**TASK:**
Here are some records; quote them exactly, leaving out the pictures.

**TASK INPUTS:**
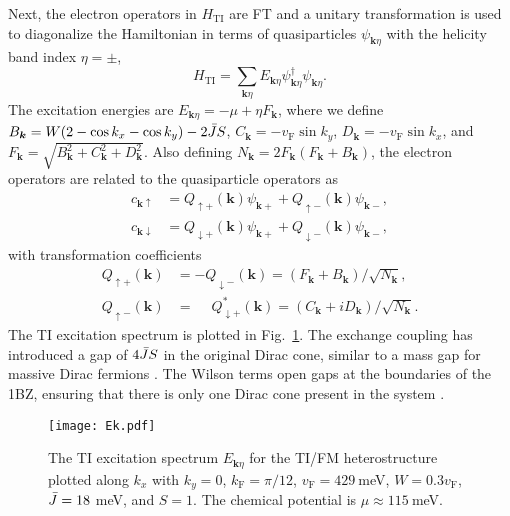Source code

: \documentclass[aps, prb, twocolumn,amsmath,amssymb,floatfix]{revtex4-2}
\begin{document}
Next, the electron operators in $H_{\textrm{TI}}$ are FT and a unitary transformation is used to diagonalize the Hamiltonian in terms of quasiparticles $\psi_{\boldsymbol{k}\eta}$ with the helicity band index $\eta = \pm$,
\begin{equation}
     H_{\textrm{TI}} = \sum_{\boldsymbol{k} \eta} E_{\boldsymbol{k}\eta} \psi_{\boldsymbol{k}\eta}^\dagger \psi_{\boldsymbol{k}\eta}.
\end{equation}
The excitation energies are $E_{\boldsymbol{k}\eta} = -\mu + \eta F_{\boldsymbol{k}}$, where we define $B_{\boldsymbol{k}} = W(2-\cos k_x - \cos k_y) -2\Bar{J}S$, $C_{\boldsymbol{k}} = -v_{\textrm{F}} \sin k_y$, $D_{\boldsymbol{k}} = -v_{\textrm{F}} \sin k_x$, and $F_{\boldsymbol{k}} = \sqrt{B_{\boldsymbol{k}}^2 + C_{\boldsymbol{k}}^2 + D_{\boldsymbol{k}}^2}$.
Also defining $N_{\boldsymbol{k}} = 2F_{\boldsymbol{k}}(F_{\boldsymbol{k}} +B_{\boldsymbol{k}})$, the electron operators are related to the quasiparticle operators as
\begin{align}
    c_{\boldsymbol{k}\uparrow} &= Q_{\uparrow +}(\boldsymbol{k}) \psi_{\boldsymbol{k}+} + Q_{\uparrow -}(\boldsymbol{k})\psi_{\boldsymbol{k}-}, \\
    c_{\boldsymbol{k}\downarrow} &= Q_{\downarrow +}(\boldsymbol{k}) \psi_{\boldsymbol{k}+} + Q_{\downarrow -}(\boldsymbol{k})\psi_{\boldsymbol{k}-},
\end{align}
with transformation coefficients
\begin{align}
\label{eq:Qcoeff}
    Q_{\uparrow +}(\boldsymbol{k}) &= -Q_{\downarrow -}(\boldsymbol{k}) = (F_{\boldsymbol{k}} +B_{\boldsymbol{k}})/\sqrt{N_{\boldsymbol{k}}}, \\
    Q_{\uparrow -}(\boldsymbol{k}) &= \phantom{-}Q_{\downarrow +}^*(\boldsymbol{k}) = (C_{\boldsymbol{k}} +iD_{\boldsymbol{k}})/\sqrt{N_{\boldsymbol{k}}}. \label{eq:Qcoeff2}
\end{align}
The TI excitation spectrum is plotted in Fig.~\ref{fig:Ek}. The exchange coupling has introduced a gap of $4\Bar{J}S$ in the original Dirac cone, similar to a mass gap for massive Dirac fermions \cite{DiracMaterials}. The Wilson terms open gaps at the boundaries of the 1BZ, ensuring that there is only one Dirac cone present in the system \cite{WilsonZhou}. 


\begin{figure}
    \centering
    \texttt{[image: Ek.pdf]}
    \caption{The TI excitation spectrum $E_{\boldsymbol{k}\eta}$ for the TI/FM heterostructure plotted along $k_x$ with $k_y = 0$, $k_{\textrm{F}} = \pi/12$, $v_{\textrm{F}} = 429~$meV, $W=0.3v_{\textrm{F}}$, $\Bar{J} = 18~$meV, and $S=1$. The chemical potential is $\mu \approx 115~$meV.}
    \label{fig:Ek}
\end{figure}
\end{document}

**TASK RESULT:**
Source code

: \documentclass[aps, prb, twocolumn,amsmath,amssymb,floatfix]{revtex4-2}
\begin{document}
Next, the electron operators in $H_{\textrm{TI}}$ are FT and a unitary transformation is used to diagonalize the Hamiltonian in terms of quasiparticles $\psi_{\boldsymbol{k}\eta}$ with the helicity band index $\eta = \pm$,
\begin{equation}
     H_{\textrm{TI}} = \sum_{\boldsymbol{k} \eta} E_{\boldsymbol{k}\eta} \psi_{\boldsymbol{k}\eta}^\dagger \psi_{\boldsymbol{k}\eta}.
\end{equation}
The excitation energies are $E_{\boldsymbol{k}\eta} = -\mu + \eta F_{\boldsymbol{k}}$, where we define $B_{\boldsymbol{k}} = W(2-\cos k_x - \cos k_y) -2\Bar{J}S$, $C_{\boldsymbol{k}} = -v_{\textrm{F}} \sin k_y$, $D_{\boldsymbol{k}} = -v_{\textrm{F}} \sin k_x$, and $F_{\boldsymbol{k}} = \sqrt{B_{\boldsymbol{k}}^2 + C_{\boldsymbol{k}}^2 + D_{\boldsymbol{k}}^2}$.
Also defining $N_{\boldsymbol{k}} = 2F_{\boldsymbol{k}}(F_{\boldsymbol{k}} +B_{\boldsymbol{k}})$, the electron operators are related to the quasiparticle operators as
\begin{align}
    c_{\boldsymbol{k}\uparrow} &= Q_{\uparrow +}(\boldsymbol{k}) \psi_{\boldsymbol{k}+} + Q_{\uparrow -}(\boldsymbol{k})\psi_{\boldsymbol{k}-}, \\
    c_{\boldsymbol{k}\downarrow} &= Q_{\downarrow +}(\boldsymbol{k}) \psi_{\boldsymbol{k}+} + Q_{\downarrow -}(\boldsymbol{k})\psi_{\boldsymbol{k}-},
\end{align}
with transformation coefficients
\begin{align}
\label{eq:Qcoeff}
    Q_{\uparrow +}(\boldsymbol{k}) &= -Q_{\downarrow -}(\boldsymbol{k}) = (F_{\boldsymbol{k}} +B_{\boldsymbol{k}})/\sqrt{N_{\boldsymbol{k}}}, \\
    Q_{\uparrow -}(\boldsymbol{k}) &= \phantom{-}Q_{\downarrow +}^*(\boldsymbol{k}) = (C_{\boldsymbol{k}} +iD_{\boldsymbol{k}})/\sqrt{N_{\boldsymbol{k}}}. \label{eq:Qcoeff2}
\end{align}
The TI excitation spectrum is plotted in Fig.~\ref{fig:Ek}. The exchange coupling has introduced a gap of $4\Bar{J}S$ in the original Dirac cone, similar to a mass gap for massive Dirac fermions \cite{DiracMaterials}. The Wilson terms open gaps at the boundaries of the 1BZ, ensuring that there is only one Dirac cone present in the system \cite{WilsonZhou}. 


\begin{figure}
    \centering
    \texttt{[image: Ek.pdf]}
    \caption{The TI excitation spectrum $E_{\boldsymbol{k}\eta}$ for the TI/FM heterostructure plotted along $k_x$ with $k_y = 0$, $k_{\textrm{F}} = \pi/12$, $v_{\textrm{F}} = 429~$meV, $W=0.3v_{\textrm{F}}$, $\Bar{J} = 18~$meV, and $S=1$. The chemical potential is $\mu \approx 115~$meV.}
    \label{fig:Ek}
\end{figure}
\end{document}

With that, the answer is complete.